Pull every line containing "ranges" from the data.
====================
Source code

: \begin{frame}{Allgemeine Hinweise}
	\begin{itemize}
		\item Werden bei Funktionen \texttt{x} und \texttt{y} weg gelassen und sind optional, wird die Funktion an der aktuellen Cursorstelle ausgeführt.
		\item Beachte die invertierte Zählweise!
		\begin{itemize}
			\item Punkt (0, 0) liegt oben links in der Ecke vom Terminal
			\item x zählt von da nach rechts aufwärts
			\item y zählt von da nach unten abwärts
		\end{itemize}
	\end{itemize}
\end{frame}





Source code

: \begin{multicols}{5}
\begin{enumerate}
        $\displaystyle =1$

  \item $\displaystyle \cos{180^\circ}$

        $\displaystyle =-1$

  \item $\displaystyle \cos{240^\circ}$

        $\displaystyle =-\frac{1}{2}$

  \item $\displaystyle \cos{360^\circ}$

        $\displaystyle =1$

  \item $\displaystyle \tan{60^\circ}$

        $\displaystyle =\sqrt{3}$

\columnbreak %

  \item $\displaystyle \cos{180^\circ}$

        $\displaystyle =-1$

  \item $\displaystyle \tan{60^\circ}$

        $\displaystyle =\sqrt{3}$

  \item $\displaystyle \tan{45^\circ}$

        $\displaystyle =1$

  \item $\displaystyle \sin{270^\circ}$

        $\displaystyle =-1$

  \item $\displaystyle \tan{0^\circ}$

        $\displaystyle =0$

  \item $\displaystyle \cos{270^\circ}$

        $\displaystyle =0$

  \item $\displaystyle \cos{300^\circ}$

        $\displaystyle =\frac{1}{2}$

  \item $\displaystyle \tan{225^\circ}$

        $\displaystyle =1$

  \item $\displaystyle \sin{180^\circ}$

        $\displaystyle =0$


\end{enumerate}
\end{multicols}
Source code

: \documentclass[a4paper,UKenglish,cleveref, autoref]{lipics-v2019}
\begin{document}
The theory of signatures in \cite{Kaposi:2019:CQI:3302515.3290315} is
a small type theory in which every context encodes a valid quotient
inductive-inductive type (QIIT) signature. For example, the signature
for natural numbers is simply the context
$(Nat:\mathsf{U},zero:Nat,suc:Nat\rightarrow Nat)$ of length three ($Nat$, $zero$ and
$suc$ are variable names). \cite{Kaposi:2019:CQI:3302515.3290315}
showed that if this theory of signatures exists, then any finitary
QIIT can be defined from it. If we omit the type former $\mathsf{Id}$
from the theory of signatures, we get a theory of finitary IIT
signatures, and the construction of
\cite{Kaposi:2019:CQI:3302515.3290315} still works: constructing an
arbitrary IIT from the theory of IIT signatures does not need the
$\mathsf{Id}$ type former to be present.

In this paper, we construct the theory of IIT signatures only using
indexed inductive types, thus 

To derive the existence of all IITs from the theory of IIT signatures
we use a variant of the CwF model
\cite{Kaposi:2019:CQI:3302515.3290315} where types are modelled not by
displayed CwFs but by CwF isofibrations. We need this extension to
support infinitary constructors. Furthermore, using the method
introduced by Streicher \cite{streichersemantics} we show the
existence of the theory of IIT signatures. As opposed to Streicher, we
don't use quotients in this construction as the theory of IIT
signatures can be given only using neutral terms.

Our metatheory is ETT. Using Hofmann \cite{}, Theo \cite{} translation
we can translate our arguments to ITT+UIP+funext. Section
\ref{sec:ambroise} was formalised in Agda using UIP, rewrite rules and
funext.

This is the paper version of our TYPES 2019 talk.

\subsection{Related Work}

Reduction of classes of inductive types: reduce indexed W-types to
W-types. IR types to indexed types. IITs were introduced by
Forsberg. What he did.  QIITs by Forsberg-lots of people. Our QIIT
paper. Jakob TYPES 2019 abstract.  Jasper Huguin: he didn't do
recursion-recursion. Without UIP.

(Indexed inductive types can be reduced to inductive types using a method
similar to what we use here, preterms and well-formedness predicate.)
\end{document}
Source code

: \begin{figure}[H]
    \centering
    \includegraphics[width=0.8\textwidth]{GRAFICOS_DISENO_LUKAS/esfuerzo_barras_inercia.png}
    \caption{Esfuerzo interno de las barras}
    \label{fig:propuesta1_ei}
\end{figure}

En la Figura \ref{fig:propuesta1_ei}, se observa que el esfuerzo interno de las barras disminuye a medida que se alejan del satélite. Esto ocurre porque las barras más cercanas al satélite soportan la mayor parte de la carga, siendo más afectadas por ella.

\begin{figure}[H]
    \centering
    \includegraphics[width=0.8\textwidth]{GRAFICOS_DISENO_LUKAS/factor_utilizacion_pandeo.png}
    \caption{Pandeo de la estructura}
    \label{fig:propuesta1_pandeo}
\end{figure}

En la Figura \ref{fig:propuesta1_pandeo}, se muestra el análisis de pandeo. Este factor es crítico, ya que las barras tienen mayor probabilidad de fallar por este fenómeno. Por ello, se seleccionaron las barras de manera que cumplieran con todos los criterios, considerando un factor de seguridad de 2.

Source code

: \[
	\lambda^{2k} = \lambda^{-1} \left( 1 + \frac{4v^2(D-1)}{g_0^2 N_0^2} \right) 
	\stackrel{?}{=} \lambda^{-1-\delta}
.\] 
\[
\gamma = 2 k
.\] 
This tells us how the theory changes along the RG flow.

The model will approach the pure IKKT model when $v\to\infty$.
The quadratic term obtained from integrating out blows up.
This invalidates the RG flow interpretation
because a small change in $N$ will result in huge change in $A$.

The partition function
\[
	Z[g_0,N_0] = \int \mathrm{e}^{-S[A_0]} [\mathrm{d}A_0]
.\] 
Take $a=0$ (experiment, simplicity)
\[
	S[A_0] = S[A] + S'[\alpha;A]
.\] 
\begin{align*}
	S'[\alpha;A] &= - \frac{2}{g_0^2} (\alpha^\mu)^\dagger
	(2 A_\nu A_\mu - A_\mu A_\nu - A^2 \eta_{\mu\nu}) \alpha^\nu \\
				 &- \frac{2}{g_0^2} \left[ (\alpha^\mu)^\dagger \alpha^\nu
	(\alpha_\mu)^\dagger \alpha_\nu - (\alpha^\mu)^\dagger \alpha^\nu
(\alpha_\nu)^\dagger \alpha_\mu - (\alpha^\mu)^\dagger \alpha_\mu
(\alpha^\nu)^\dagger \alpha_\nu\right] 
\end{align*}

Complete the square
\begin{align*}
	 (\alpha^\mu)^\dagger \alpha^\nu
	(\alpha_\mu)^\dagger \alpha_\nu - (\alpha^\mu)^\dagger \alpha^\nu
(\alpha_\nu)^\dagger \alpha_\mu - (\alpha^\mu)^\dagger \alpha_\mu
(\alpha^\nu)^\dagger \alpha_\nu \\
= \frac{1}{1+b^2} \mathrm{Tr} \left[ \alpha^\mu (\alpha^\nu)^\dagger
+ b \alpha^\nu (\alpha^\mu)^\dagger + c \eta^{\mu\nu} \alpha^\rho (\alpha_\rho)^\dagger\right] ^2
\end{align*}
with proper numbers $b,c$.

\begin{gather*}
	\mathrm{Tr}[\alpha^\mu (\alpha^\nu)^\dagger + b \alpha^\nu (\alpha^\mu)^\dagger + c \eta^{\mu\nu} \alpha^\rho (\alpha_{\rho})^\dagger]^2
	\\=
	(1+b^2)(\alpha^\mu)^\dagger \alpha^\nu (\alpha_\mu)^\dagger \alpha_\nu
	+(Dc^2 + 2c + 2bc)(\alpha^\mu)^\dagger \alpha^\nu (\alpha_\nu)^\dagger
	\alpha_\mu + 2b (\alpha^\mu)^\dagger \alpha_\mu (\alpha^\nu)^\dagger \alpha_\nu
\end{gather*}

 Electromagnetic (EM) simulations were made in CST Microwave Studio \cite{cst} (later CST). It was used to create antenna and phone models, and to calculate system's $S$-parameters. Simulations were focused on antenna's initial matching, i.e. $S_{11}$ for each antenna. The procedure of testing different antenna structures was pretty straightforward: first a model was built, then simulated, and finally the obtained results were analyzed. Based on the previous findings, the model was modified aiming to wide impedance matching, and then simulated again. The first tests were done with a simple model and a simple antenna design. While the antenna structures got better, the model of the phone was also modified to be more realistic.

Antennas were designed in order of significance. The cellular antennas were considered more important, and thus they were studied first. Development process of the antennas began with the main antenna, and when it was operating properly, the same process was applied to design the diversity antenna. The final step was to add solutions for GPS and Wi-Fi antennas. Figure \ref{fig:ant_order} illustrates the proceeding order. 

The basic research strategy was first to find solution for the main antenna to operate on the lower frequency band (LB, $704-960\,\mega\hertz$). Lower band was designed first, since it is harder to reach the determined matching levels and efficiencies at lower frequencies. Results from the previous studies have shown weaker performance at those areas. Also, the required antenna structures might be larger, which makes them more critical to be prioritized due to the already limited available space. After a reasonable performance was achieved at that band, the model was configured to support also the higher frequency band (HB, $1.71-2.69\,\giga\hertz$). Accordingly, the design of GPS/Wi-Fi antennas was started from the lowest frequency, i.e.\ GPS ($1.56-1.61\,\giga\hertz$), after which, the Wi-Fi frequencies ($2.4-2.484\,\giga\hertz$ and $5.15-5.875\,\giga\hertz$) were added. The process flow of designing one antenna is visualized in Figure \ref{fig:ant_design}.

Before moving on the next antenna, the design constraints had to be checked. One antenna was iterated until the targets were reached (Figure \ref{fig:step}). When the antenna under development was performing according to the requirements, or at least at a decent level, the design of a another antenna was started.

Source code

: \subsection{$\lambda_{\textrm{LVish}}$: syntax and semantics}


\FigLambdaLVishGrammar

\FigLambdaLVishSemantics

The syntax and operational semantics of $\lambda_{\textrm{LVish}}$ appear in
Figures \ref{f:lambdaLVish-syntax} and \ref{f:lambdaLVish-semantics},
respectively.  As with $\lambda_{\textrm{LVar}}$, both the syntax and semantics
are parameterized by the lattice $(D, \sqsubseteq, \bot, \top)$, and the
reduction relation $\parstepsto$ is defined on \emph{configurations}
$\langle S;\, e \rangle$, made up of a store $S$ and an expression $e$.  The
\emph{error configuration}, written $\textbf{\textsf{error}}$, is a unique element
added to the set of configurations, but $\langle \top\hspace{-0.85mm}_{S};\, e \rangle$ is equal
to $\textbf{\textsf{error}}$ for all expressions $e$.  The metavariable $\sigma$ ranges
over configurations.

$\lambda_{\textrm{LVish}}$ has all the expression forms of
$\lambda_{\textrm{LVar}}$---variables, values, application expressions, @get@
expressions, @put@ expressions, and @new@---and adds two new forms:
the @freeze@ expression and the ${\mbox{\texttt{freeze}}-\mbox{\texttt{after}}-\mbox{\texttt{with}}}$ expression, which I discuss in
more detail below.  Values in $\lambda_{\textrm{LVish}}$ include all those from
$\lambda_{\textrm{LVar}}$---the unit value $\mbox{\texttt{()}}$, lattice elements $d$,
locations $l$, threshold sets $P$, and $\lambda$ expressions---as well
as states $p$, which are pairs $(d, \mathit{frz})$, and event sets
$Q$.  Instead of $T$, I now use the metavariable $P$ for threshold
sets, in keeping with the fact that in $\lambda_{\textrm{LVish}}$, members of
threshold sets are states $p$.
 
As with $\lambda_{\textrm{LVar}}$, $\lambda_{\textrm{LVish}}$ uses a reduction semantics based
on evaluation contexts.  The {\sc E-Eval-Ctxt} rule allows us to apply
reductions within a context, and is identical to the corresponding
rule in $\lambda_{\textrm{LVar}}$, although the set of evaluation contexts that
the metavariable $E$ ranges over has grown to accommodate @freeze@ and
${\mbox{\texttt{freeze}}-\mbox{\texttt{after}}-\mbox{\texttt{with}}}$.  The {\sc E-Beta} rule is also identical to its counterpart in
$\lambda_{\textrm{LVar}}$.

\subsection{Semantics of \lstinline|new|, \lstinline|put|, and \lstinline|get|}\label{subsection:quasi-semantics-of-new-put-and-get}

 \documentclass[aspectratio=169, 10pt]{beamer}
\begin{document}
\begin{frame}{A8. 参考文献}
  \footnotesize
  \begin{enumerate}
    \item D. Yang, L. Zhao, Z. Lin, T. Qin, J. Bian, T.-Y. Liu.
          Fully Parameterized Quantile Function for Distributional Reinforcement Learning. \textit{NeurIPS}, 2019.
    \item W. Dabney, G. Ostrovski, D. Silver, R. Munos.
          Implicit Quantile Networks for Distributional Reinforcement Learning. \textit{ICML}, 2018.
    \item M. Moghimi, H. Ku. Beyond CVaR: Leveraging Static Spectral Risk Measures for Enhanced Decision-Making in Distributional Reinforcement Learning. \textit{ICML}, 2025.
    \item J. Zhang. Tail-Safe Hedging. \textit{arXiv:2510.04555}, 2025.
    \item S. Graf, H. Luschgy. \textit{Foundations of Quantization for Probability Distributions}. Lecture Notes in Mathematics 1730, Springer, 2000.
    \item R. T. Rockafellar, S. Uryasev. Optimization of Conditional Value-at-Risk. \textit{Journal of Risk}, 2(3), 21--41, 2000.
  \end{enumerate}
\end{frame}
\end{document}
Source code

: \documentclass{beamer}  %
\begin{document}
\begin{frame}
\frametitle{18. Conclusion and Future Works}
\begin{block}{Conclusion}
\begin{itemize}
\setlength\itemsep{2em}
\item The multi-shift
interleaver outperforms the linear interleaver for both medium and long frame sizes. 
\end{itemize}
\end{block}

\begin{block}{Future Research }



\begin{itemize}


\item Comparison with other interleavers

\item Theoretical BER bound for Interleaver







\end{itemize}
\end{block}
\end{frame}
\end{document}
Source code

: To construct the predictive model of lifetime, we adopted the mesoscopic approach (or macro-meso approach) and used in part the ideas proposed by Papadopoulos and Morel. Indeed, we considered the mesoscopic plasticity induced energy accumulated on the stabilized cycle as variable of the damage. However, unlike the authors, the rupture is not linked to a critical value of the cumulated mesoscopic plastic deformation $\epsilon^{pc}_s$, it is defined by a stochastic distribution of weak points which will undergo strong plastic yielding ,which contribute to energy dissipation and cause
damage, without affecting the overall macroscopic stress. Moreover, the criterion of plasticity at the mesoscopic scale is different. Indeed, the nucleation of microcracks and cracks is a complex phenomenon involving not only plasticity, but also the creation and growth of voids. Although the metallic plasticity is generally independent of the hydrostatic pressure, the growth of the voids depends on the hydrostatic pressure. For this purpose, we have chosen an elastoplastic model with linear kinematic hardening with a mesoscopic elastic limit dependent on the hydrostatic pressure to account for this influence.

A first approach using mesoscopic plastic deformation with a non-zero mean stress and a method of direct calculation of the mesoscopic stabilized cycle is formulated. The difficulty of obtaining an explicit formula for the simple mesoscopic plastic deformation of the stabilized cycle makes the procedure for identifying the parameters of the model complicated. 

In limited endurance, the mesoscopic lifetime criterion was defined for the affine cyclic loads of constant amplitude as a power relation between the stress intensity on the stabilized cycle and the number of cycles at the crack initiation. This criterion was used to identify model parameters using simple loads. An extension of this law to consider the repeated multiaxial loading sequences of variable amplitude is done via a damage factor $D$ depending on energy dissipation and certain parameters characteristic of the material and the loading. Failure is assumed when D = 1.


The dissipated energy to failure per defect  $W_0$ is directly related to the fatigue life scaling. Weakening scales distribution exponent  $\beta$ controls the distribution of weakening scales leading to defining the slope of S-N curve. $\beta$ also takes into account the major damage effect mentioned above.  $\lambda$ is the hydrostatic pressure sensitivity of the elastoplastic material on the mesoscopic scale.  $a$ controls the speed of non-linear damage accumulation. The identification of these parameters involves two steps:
====================
** REPLY TO THE TASK **
to $\textbf{\textsf{error}}$ for all expressions $e$.  The metavariable $\sigma$ ranges
the metavariable $E$ ranges over has grown to accommodate @freeze@ and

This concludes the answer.